L’ordigno era scoppiato pochi secondi più tardi, al passaggio dell’auto lungo la strada principale, sicuramente azionato a distanza, e tutto davanti al locale si era trasformato in un caos completo. I due si erano precipitati là fuori, avevano visto l’auto squarciata e due uomini coperti di sangue che urlavano e si contorcevano sdraiati sopra l’asfalto.
Tutti i curiosi parevano tenersi a distanza, ognuno col telefono all’orecchio, salvo loro due che cercavano di portare un primo soccorso a quei poveri feriti. Le autoambulanze erano arrivate in un attimo assieme alle volanti della polizia, e nella confusione dei gesti e delle sirene quei due, che si erano abbondantemente sporcati di sangue, furono presi e infilati in un’auto medica, scortata verso l’ospedale dalle forze dell’ordine.

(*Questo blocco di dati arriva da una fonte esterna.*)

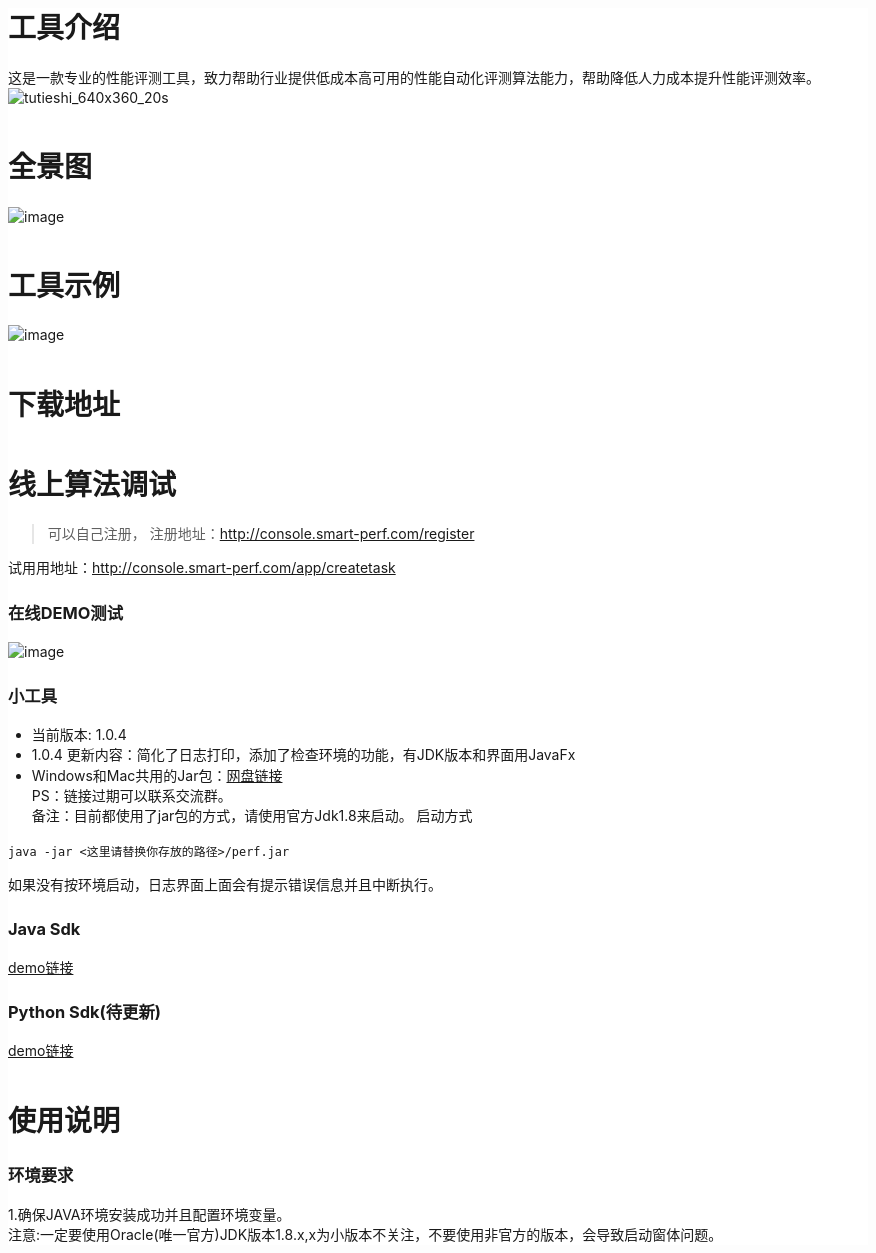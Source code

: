 # 工具介绍
  这是一款专业的性能评测工具，致力帮助行业提供低成本高可用的性能自动化评测算法能力，帮助降低人力成本提升性能评测效率。 
 ![tutieshi_640x360_20s](https://github.com/testly/perf-meta/assets/10202802/b985667c-ac67-469e-b170-e0055b0d6dfc)

# 全景图
 <img width="975" alt="image" src="https://github.com/testly/perf-meta/assets/10202802/11ea23b8-2cf4-4244-884d-a859a71b927a">
 
# 工具示例
![image](https://github.com/testly/perf-meta/assets/10202802/3260fc36-332d-4acd-9a4c-a43562714461)

# 下载地址

# 线上算法调试
> 可以自己注册， 注册地址：http://console.smart-perf.com/register

试用用地址：http://console.smart-perf.com/app/createtask
### 在线DEMO测试
![image](https://github.com/testly/perf-meta/assets/10202802/79e51f00-0a4d-40c0-9b1a-f2710d64ceb8)


### 小工具
- 当前版本: 1.0.4 
- 1.0.4 更新内容：简化了日志打印，添加了检查环境的功能，有JDK版本和界面用JavaFx  
- Windows和Mac共用的Jar包：[网盘链接](https://share.weiyun.com/uCkHUssk)  
  PS：链接过期可以联系交流群。  
备注：目前都使用了jar包的方式，请使用官方Jdk1.8来启动。 
启动方式
```
java -jar <这里请替换你存放的路径>/perf.jar
```
如果没有按环境启动，日志界面上面会有提示错误信息并且中断执行。



### Java Sdk
[demo链接](https://github.com/testly/perf-sdk-demo)

### Python Sdk(待更新)
[demo链接]()

# 使用说明

### 环境要求
1.确保JAVA环境安装成功并且配置环境变量。  
  注意:一定要使用Oracle(唯一官方)JDK版本1.8.x,x为小版本不关注，不要使用非官方的版本，会导致启动窗体问题。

Nei giorni seguenti, una volta che tutto era stato chiarito, i due erano tornati a vedere la scena di quell’attentato politico, davanti a quel bar, proprio per cercare di comprendere che cosa fosse effettivamente accaduto, qualcosa che neppure i giornali avevano spiegato in maniera esauriente. Fu allora che una moto si era accostata, i due con i caschi avevano tirato fuori le rivoltelle per sparare verso di loro con una freddezza da professionisti, senza chiedere niente, lasciandoli a terra mortalmente feriti. In seguito si disse che i due erano senz’altro implicati in quell’attentato, per questo dovevano esser stati messi a tacere.